The children of God have a chequered state, and feel the changes. And, no doubt, with an eye to the wilderness condition of God’s people, these things are said. They who live in a moveable tent will not have always the same plain ground, or the same favourable aspect.
Psa 30:6 And in my prosperity I said, I shall never be moved.
Ver. 6. And in my prosperity I said ] Or, in my tranquillity. Then it was that he was overgrown with security; as was also Job, Job 29:18-20 ; See Trapp on “Job “29:18” See Trapp on “Job “29:19” See Trapp on “Job “29:20” Job 9:18 . How many have burnt their wings about Job’s candle? Job 29:3 , saith one. Oh the hazard of honour! damage of dignity! how soon are we broken upon the soft pillow of ease! Lunatics, when the moon is declining and in the wane, are sober enough; but when full, more wild and exorbitant. Flies settle upon the sweetest perfumes when cold; so do sin and Satan’s temptations on the best hearts, when dissolved and dispirited by prosperity: watch therefore. Adam in paradise was overcome, when Job on the dung hill was a conqueror.
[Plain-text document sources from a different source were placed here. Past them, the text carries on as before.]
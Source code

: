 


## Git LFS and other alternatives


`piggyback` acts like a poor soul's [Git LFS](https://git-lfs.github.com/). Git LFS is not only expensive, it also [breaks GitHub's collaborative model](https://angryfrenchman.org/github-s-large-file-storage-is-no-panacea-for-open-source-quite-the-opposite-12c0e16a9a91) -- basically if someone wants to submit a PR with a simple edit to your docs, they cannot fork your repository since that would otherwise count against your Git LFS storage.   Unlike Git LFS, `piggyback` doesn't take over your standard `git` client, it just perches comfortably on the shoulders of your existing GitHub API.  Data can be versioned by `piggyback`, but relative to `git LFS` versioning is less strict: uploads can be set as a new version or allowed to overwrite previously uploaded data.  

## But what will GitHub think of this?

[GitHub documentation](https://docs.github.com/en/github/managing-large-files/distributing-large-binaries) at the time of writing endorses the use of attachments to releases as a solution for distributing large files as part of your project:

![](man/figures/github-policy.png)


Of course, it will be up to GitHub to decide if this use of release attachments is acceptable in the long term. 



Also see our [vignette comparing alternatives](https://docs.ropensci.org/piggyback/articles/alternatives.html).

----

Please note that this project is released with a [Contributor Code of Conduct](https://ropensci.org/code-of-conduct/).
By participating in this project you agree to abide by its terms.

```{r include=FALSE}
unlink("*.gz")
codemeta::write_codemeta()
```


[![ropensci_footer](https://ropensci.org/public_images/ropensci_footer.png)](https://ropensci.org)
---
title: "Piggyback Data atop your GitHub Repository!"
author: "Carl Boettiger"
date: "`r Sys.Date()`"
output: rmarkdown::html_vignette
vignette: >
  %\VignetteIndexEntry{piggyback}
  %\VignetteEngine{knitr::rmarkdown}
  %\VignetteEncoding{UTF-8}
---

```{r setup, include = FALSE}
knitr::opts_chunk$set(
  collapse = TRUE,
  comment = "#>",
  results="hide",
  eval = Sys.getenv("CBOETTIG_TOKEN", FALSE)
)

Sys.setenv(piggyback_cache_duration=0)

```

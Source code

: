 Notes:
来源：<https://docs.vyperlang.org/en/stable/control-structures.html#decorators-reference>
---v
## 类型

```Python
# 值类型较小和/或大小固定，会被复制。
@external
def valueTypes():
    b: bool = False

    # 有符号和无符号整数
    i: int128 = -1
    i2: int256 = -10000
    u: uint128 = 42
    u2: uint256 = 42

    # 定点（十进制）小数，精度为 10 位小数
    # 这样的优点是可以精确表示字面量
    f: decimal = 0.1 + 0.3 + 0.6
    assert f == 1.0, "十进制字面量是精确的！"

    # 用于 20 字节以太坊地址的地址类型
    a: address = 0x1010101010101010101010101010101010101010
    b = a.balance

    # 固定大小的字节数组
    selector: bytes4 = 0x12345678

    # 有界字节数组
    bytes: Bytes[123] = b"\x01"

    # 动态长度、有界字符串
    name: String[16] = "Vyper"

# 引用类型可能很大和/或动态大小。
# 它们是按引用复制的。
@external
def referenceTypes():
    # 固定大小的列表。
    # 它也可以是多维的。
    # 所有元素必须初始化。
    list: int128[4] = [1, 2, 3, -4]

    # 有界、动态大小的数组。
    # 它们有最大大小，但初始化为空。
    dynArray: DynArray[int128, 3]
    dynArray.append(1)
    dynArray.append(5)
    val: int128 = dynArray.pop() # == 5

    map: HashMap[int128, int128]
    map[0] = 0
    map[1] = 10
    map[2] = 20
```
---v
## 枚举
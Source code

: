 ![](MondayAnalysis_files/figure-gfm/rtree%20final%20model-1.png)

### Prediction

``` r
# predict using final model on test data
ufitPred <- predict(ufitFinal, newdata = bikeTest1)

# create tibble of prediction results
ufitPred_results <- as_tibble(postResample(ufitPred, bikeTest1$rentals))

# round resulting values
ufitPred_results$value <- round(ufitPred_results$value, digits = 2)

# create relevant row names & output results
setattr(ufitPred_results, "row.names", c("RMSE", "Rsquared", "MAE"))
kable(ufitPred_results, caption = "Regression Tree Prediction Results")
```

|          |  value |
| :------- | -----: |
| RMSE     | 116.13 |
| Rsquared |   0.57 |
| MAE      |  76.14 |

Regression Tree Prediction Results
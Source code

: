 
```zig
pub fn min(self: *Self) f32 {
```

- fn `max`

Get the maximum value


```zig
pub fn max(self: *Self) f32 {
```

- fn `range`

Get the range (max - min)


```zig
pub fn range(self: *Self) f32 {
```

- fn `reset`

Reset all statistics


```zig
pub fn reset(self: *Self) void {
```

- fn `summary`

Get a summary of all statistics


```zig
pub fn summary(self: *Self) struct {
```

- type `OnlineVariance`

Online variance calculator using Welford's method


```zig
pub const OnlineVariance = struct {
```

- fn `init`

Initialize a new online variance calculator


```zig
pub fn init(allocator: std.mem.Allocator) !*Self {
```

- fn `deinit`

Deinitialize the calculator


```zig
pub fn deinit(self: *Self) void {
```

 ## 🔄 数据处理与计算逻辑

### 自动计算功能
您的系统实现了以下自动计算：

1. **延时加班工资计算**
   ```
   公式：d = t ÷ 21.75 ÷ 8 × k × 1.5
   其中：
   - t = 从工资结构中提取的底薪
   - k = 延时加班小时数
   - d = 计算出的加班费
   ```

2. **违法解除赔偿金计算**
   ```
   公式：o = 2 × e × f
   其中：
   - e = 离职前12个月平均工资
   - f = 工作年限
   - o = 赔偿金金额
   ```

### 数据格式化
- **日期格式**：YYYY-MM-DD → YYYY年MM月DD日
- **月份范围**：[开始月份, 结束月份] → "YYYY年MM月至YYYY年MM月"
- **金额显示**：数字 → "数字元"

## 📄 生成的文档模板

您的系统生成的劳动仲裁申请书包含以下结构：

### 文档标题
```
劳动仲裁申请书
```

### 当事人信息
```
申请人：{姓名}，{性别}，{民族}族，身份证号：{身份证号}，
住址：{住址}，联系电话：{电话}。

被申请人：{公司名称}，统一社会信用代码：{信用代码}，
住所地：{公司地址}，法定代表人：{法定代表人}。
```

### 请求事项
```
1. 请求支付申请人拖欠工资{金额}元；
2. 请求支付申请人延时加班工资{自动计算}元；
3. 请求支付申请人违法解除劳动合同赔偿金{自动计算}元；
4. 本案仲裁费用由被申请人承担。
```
I shall never be moved Psalms
ONE SAYING FROM THREE MEN
Psa 10:6 How differently the same things sound when said by different men! Here are three people giving utterance to almost the same sentiment of confidence. A wicked man says it, and it is insane presumption and defiance. A good man says it, having been lulled into false security by easy times, and it is a mistake that needs chastisement. A humble believing soul says it, and it is the expression of a certain and blessed truth. ‘The wicked saith in his heart, I shall not be moved.’ A good man, led astray by his prosperity, said, ‘I shall not be moved,’ and the last of the three put a little clause in which makes all the difference, ‘ because He is at my right hand , I shall never be moved.’ So, then, we have the mad arrogance of godless confidence, the mistake of a good man that needs correction, and the warranted confidence of a believing soul.
I. The mad arrogance of godless confidence.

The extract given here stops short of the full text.